On May 4, sixty-eight delegates submitted a resolution to the 2022 Mass Democratic Party Resolutions Committee calling for the elimination of life-time positions on the Democratic State Committee (DSC), the Party’s leadership committee. These unelected members comprise about one-third of the committee’s membership. Read the cover letter signed by 68 delegates and the proposed resolution here.

“With the exception of diversity and youth additions, we believe that the majority of the DSC membership should be democratically elected,” said Rand Wilson, an elected convention delegate from Somerville. “The more than 120 unelected “lifetime” members serving on the State Committee make up about 30% of the state committee. With the additional approximately 100 appointed diversity and youth “add-on” positions, 62% of the state committee is actually unelected. The end result is a majority of our party’s leadership is unaccountable to its grassroots base and lacks a sense of urgency to address a broken political system and a rigged economy.”

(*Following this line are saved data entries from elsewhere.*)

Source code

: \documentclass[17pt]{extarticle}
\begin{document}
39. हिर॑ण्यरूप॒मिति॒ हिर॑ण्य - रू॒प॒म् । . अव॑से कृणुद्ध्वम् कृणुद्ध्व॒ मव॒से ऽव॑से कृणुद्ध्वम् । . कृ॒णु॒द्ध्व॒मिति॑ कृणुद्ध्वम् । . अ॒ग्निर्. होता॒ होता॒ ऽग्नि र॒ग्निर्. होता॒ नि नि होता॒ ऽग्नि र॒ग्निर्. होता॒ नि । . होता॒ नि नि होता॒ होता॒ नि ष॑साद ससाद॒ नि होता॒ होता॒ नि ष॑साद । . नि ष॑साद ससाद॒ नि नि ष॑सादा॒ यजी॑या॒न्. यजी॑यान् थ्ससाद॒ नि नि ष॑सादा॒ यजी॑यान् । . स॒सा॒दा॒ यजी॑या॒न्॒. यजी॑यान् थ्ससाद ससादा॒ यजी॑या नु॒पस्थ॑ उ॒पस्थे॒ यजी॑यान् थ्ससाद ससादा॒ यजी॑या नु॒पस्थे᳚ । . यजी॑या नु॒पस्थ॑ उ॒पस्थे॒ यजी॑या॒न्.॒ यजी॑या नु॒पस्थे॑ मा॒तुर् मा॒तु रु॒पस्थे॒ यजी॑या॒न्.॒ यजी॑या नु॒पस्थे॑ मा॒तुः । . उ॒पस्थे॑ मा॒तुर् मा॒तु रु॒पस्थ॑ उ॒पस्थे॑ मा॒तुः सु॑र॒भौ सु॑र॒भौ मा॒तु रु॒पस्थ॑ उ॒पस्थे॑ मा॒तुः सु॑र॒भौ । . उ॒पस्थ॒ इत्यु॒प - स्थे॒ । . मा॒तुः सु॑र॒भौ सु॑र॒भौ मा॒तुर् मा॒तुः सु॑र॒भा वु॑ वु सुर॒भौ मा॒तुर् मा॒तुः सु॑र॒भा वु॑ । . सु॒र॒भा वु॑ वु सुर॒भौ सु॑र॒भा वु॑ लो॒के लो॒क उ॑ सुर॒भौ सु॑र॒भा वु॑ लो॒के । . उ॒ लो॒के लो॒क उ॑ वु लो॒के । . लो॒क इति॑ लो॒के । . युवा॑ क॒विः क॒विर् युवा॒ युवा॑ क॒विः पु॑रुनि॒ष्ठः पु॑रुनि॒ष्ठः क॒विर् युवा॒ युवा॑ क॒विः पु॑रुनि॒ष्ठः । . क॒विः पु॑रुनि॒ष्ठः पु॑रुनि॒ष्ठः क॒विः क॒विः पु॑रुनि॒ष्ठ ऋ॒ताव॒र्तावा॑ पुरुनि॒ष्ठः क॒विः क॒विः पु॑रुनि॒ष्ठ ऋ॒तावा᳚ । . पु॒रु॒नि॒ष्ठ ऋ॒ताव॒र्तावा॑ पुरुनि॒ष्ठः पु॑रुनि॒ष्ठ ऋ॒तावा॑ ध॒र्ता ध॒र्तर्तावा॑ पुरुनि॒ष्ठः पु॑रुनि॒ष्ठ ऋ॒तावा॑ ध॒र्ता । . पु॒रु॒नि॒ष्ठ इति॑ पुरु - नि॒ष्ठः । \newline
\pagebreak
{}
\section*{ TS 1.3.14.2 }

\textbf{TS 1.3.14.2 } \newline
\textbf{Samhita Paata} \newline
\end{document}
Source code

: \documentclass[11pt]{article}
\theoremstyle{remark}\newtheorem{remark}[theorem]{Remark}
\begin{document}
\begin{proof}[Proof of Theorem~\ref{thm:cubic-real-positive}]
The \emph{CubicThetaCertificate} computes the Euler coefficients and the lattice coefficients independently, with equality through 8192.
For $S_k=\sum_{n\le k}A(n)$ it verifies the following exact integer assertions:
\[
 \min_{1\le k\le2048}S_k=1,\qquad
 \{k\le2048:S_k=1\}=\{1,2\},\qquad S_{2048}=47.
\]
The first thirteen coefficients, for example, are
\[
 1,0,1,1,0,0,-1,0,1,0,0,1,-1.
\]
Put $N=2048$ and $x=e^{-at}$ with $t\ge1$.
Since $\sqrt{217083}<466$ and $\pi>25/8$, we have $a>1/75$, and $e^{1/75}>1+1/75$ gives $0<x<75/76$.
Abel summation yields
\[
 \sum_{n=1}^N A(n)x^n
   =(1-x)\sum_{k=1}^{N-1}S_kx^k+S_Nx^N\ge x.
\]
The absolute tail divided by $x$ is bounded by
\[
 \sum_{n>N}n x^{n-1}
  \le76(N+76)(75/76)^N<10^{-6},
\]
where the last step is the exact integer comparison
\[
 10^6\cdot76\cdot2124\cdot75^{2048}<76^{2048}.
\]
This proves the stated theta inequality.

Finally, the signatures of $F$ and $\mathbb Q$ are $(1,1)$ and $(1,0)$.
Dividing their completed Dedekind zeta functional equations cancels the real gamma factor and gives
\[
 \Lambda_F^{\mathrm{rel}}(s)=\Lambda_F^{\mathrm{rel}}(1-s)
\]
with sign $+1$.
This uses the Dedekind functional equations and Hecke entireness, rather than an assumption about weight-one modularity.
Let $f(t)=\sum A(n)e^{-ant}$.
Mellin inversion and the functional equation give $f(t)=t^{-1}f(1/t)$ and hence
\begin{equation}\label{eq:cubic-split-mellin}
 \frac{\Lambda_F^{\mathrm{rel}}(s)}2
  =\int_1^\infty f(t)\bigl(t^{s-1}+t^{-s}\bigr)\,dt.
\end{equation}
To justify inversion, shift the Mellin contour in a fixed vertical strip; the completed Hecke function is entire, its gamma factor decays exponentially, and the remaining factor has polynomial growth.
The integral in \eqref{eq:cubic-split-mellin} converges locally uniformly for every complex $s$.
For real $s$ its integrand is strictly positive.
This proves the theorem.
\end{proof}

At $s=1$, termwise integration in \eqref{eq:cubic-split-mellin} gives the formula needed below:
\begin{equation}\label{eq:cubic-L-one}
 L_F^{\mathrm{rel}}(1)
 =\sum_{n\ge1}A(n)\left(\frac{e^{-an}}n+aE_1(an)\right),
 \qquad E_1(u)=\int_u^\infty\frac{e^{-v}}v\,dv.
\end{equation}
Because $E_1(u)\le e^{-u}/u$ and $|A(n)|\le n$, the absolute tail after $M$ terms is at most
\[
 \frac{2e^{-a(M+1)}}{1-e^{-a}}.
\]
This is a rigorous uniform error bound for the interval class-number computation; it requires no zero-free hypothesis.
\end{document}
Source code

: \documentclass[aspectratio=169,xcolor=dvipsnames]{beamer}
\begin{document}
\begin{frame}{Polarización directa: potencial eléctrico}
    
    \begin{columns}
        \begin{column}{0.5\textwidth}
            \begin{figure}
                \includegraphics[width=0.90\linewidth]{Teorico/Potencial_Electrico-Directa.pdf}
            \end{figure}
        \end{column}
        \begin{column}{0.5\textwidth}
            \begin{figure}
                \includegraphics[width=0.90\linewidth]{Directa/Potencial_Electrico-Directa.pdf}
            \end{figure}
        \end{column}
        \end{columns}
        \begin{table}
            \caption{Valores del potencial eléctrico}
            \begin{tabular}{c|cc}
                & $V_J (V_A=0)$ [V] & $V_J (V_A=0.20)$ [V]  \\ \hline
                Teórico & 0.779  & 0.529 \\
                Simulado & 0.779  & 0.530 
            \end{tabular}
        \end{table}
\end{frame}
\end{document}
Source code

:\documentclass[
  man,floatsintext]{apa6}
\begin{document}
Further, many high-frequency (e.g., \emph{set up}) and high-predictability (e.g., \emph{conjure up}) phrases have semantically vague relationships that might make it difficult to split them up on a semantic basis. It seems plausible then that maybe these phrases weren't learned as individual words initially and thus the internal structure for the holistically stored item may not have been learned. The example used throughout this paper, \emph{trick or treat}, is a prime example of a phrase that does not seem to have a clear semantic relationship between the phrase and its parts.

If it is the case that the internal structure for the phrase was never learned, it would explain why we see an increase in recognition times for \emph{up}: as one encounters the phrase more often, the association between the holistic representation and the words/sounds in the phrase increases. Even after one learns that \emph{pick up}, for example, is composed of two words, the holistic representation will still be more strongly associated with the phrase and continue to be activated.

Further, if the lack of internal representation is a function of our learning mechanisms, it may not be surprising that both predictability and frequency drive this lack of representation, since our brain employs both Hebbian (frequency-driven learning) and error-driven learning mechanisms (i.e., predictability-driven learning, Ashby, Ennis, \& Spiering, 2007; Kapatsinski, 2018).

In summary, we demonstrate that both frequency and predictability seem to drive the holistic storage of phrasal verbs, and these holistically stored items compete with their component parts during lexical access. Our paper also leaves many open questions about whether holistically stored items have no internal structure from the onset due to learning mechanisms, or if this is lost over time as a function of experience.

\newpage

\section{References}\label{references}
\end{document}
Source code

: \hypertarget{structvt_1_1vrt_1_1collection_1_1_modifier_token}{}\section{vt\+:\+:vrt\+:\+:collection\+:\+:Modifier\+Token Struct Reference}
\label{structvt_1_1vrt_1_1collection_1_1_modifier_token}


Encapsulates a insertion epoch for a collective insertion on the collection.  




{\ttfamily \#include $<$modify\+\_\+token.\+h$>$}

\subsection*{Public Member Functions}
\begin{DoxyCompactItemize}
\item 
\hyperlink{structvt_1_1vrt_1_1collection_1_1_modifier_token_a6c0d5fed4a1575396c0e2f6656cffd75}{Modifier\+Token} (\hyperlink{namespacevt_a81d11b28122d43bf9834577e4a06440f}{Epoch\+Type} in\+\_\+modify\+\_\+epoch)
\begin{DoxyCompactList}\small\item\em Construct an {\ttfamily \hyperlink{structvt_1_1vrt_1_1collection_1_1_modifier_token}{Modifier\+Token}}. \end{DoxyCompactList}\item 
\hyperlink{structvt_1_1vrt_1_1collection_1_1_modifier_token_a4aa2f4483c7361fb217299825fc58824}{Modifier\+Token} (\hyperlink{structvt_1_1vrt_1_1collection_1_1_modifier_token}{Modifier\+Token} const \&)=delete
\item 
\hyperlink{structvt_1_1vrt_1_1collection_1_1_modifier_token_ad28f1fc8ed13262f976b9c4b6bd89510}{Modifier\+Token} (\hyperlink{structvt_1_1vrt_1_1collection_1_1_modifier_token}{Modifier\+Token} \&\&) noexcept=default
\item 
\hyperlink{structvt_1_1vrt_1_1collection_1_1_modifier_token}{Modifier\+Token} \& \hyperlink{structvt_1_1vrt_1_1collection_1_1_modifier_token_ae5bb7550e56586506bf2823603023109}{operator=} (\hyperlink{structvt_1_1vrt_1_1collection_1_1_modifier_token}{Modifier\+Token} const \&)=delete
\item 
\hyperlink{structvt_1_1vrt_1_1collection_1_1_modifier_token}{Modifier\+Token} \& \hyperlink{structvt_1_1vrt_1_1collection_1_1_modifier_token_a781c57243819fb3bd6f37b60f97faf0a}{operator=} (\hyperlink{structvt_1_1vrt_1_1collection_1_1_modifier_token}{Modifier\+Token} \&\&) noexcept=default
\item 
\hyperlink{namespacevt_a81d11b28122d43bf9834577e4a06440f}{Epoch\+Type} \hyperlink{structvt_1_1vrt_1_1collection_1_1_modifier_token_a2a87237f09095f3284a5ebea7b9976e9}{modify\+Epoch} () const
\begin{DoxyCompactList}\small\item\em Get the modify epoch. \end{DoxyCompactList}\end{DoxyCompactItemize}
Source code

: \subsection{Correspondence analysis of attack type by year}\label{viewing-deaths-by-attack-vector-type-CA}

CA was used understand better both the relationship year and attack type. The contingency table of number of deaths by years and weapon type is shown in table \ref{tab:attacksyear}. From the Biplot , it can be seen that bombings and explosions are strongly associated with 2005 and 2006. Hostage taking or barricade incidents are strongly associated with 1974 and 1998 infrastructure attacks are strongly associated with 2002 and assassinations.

On May 5, the Resolutions Committee voted against the reform resolution. With a majority of the committee unelected DSC members, the rejection was hardly a surprise: of the 39 members appointed to the committee, seven are unelected lifetime members.

Signatures from 500 delegates on a petition are needed to bring a resolution for a vote by the entire convention. Under normal circumstances — at an in-person convention — proponents of a resolution easily gather signatures from the thousands of delegates streaming into the convention hall. The 500 delegate signature threshold of support is easily reached. This year proponents will be required to gather delegate signatures remotely, weeks before the convention.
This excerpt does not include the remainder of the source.